(1.) JAGAT Singh has filed this revision against the order of acquittal passed by the learned Additional Sessions Judge, Jammu, on 22 -7 -1974 acquitting the respondents of all the charges against them.
(2.) BRIEFLY stated the prosecution case is, that on 18th December, 1970 at about 4 P.M. Tehsildar Samba, went to village Koolpur, for spot inspection to find out whether the land in dispute, situate in Akhara Brahim Butta Jagir, was in possession of Dharmsala Brahm Butta or of the Gurudawara of the village. After the Tehsildar had left the village, after spot inspection, it is alleged that the respondents asked the petitioner Jagat Singh as to why he had misled the Tehsildar. It is then alleged that all of them in prosecution of their common object attacked the petitioner. It is further alleged that when the petitioner raised hue and cry, Mehal Singh and Sardar Singh P.Ws reached the spot and saved him from the clutches of the accused -respondents. The First Information Report was made at Thana Ramgarh on 19 -12 -70 and the police after concluding the investigation challaned the accused to stand their trial in the court of the Munsiff Judicial Magistrate, Samba, to answer charges for offences under section, 147 and 323 R.P.C. The learned trial court convicted all the accused respondents and sentenced each one of them to one months rigorous imprisonment on each count. The accused respondents preferred an appeal against their conviction and sentence. The learned Addl. Sessions Judge, Jammu, vide his order dated 22 -7 -1974 acquitted the accused respondents. In the order of the learned Addl. Sessions Judge the name of Ajit Singh accused -respondent has been omitted from the array of the appellants, although Ajit Singh alongwith the other convicts had filed the appeal before the learned Addl. Sessions Judge.

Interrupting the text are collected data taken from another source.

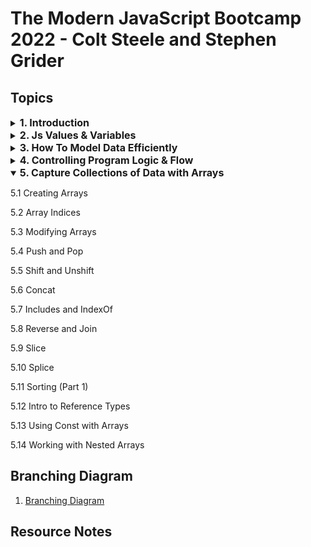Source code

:# The Modern JavaScript Bootcamp 2022 - Colt Steele and Stephen Grider

## Topics

<details>
<summary>
<span style="font-size: 16px; font-weight: bold;">1. Introduction</span>
</summary>

1.1 How this course works

1.2 JS, ECMA, TC39 What Do They Mean

1.3 The Tools You Need

1.4 Customizing VSCode & Extensions

1.5 A Quick Note About MDN
</details>

<details>
<summary>
<span style="font-size: 16px; font-weight: bold;"> 2. Js Values & Variables </span>
</summary>

2.1 Goals & Primitives

2.2 Running Code in the JS Console

2.3 Introducing Numbers

2.4 NaN & Infinity

2.5 Numbers Quiz

2.6 Variables & Let

2.7 Unary Operators

2.8 Introducing Const

2.9 The Legacy of Var

2.10 Variables Quiz
</details>

<details>
<summary>
<span style="font-size: 16px; font-weight: bold;">3. How To Model Data Efficiently</span>
</summary>

3.1 Booleans Intro

3.2 Strings

3.3 String Indices

3.4 String Methods

3.5 More String Methods

3.6 Strings Quiz

3.7 String Escape Characters

3.8 String Template Literals

3.9 Null & undefined

3.10 The Math Object & Random

3.11 typeof operator

3.12 parseInt & parseFloat
</details>

<details>
<summary>
<span style="font-size: 16px; font-weight: bold;">4. Controlling Program Logic & Flow</span>
</summary>

4.1 Making Decisions in JS

4.2 Comparison Operators

4.3 Double Equals (==)

4.4 Triple Equals (===)

4.5 Running Code From a Script

4.6 If Statements

4.7 Else If

4.8 Else

4.9 Nesting Conditionals

4.10 Truthy & Falsy Values

4.11 Logical AND (&&)

4.12 Logical OR (||)

4.13 NOT Operator (!)

4.14 Operator Precedence

4.15 The Switch Statement

4.16 Ternary Operator
</details>

<details open>
<summary>
<span style="font-size: 16px; font-weight: bold;">5. Capture Collections of Data with Arrays</span>
</summary>

5.1 Creating Arrays

5.2 Array Indices

5.3 Modifying Arrays

5.4 Push and Pop

5.5 Shift and Unshift

5.6 Concat

5.7 Includes and IndexOf

5.8 Reverse and Join

5.9 Slice

5.10 Splice

5.11 Sorting (Part 1)

5.12 Intro to Reference Types

5.13 Using Const with Arrays

5.14 Working with Nested Arrays
</details>

## Branching Diagram

1. [Branching Diagram](https://app.diagrams.net/#G18_Q16Z5O_S9tZVGjFjClG8nCmuZb-920)

## Resource Notes
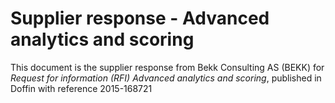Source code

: Supplier response - Advanced analytics and scoring
=======

This document is the supplier response from Bekk Consulting AS (BEKK) for *Request for information (RFI) Advanced analytics and scoring*, published in Doffin with reference 2015-168721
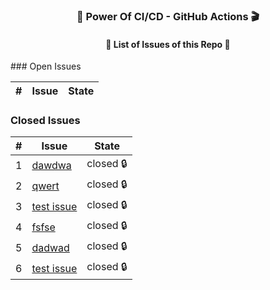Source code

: 
<h3 align="center">💪 Power Of CI/CD - GitHub Actions 🎬</h3>
<h4 align="center">📃 List of Issues of this Repo 🫢</h4>
### Open Issues

| # | Issue | State |
|---|-------|-------|

### Closed Issues

| # | Issue | State |
|---|-------|-------|
| 1 | [dawdwa](https://github.com/localhost-8010/issue-tracker/issues/6) | closed 🔒 |
| 2 | [qwert](https://github.com/localhost-8010/issue-tracker/issues/5) | closed 🔒 |
| 3 | [test issue](https://github.com/localhost-8010/issue-tracker/issues/4) | closed 🔒 |
| 4 | [fsfse](https://github.com/localhost-8010/issue-tracker/issues/3) | closed 🔒 |
| 5 | [dadwad](https://github.com/localhost-8010/issue-tracker/issues/2) | closed 🔒 |
| 6 | [test issue](https://github.com/localhost-8010/issue-tracker/issues/1) | closed 🔒 |
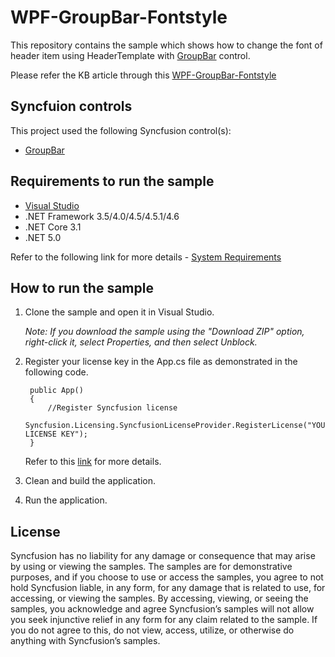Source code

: # WPF-GroupBar-Fontstyle
This repository contains the sample which shows how to change the font of header item using HeaderTemplate with [GroupBar](https://help.syncfusion.com/wpf/navigation-pane/getting-started) control.

Please refer the KB article through this [WPF-GroupBar-Fontstyle](https://www.syncfusion.com/kb/11716/how-to-override-groupbaritemheader-font-in-wpf-groupbar)

## Syncfuion controls

This project used the following Syncfusion control(s):
* [GroupBar](https://www.syncfusion.com/wpf-controls/navigation-pane)

## Requirements to run the sample

* [Visual Studio](https://visualstudio.microsoft.com/downloads/)
* .NET Framework 3.5/4.0/4.5/4.5.1/4.6
* .NET Core 3.1
* .NET 5.0

Refer to the following link for more details - [System Requirements](https://help.syncfusion.com/wpf/system-requirements)

## How to run the sample

1. Clone the sample and open it in Visual Studio.

   *Note: If you download the sample using the "Download ZIP" option, right-click it, select Properties, and then select Unblock.*
   
2. Register your license key in the App.cs file as demonstrated in the following code.

		public App()
		{
			//Register Syncfusion license
			Syncfusion.Licensing.SyncfusionLicenseProvider.RegisterLicense("YOUR LICENSE KEY");
		}
		
	Refer to this [link](https://help.syncfusion.com/wpf/licensing/overview) for more details.
	
3. Clean and build the application.

4. Run the application.

## License

Syncfusion has no liability for any damage or consequence that may arise by using or viewing the samples. The samples are for demonstrative purposes, and if you choose to use or access the samples, you agree to not hold Syncfusion liable, in any form, for any damage that is related to use, for accessing, or viewing the samples. By accessing, viewing, or seeing the samples, you acknowledge and agree Syncfusion’s samples will not allow you seek injunctive relief in any form for any claim related to the sample. If you do not agree to this, do not view, access, utilize, or otherwise do anything with Syncfusion’s samples.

(3.) MR . Sehgal, the learned counsel for the petitioner, has submitted that the learned Addl. Sessions Judge did not consider the entire evidence on the record and also overlooked the material part of the evidence while acquitting the accused -respondents. He has further canvassed that the evidence was not properly appreciated by the learned Addl. Sessions Judge and the various grounds given by the learned Addl. Sessions Judge for acquitting the accused respondents were not sustainable as they were based on mis -reading and mis -appreciation of the evidence on the record. Reliance has been placed on AIR 1974 SC 276 and AIR 1975 SC 1985 in support of the submissions that the witnesses had been wrongly disbelieved by the learned Addl. Sessions Judge, and therefore, there had been a wrong acquittal. It has also been submitted that the omission of the name of Ajit Singh from the array of appellants was enough to vitiate the judgment.